• [DATASET RECORDS]
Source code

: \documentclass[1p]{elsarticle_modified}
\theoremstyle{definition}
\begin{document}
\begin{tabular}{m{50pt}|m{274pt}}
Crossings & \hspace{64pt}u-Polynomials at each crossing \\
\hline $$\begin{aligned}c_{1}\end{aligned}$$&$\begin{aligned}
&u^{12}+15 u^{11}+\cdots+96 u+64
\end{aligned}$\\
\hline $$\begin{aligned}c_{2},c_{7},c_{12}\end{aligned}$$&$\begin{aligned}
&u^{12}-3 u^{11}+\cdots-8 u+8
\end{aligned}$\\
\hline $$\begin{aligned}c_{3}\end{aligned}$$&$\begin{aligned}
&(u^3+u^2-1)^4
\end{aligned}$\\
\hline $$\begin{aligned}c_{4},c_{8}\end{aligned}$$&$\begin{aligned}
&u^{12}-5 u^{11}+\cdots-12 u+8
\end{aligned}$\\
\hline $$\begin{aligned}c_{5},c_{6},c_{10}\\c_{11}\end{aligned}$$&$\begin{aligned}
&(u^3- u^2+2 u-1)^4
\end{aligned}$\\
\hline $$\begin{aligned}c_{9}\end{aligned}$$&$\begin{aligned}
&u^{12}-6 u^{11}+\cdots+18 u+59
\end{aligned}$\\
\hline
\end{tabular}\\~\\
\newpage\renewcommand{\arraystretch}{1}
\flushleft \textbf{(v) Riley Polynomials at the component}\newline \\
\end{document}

• [AIM OF THE EXERCISE]
None of the records may be left out; each is to be restated exactly.

• [WRITTEN ANSWER]
Source code

: \documentclass[1p]{elsarticle_modified}
\theoremstyle{definition}
\begin{document}
\begin{tabular}{m{50pt}|m{274pt}}
Crossings & \hspace{64pt}u-Polynomials at each crossing \\
\hline $$\begin{aligned}c_{1}\end{aligned}$$&$\begin{aligned}
&u^{12}+15 u^{11}+\cdots+96 u+64
\end{aligned}$\\
\hline $$\begin{aligned}c_{2},c_{7},c_{12}\end{aligned}$$&$\begin{aligned}
&u^{12}-3 u^{11}+\cdots-8 u+8
\end{aligned}$\\
\hline $$\begin{aligned}c_{3}\end{aligned}$$&$\begin{aligned}
&(u^3+u^2-1)^4
\end{aligned}$\\
\hline $$\begin{aligned}c_{4},c_{8}\end{aligned}$$&$\begin{aligned}
&u^{12}-5 u^{11}+\cdots-12 u+8
\end{aligned}$\\
\hline $$\begin{aligned}c_{5},c_{6},c_{10}\\c_{11}\end{aligned}$$&$\begin{aligned}
&(u^3- u^2+2 u-1)^4
\end{aligned}$\\
\hline $$\begin{aligned}c_{9}\end{aligned}$$&$\begin{aligned}
&u^{12}-6 u^{11}+\cdots+18 u+59
\end{aligned}$\\
\hline
\end{tabular}\\~\\
\newpage\renewcommand{\arraystretch}{1}
\flushleft \textbf{(v) Riley Polynomials at the component}\newline \\
\end{document}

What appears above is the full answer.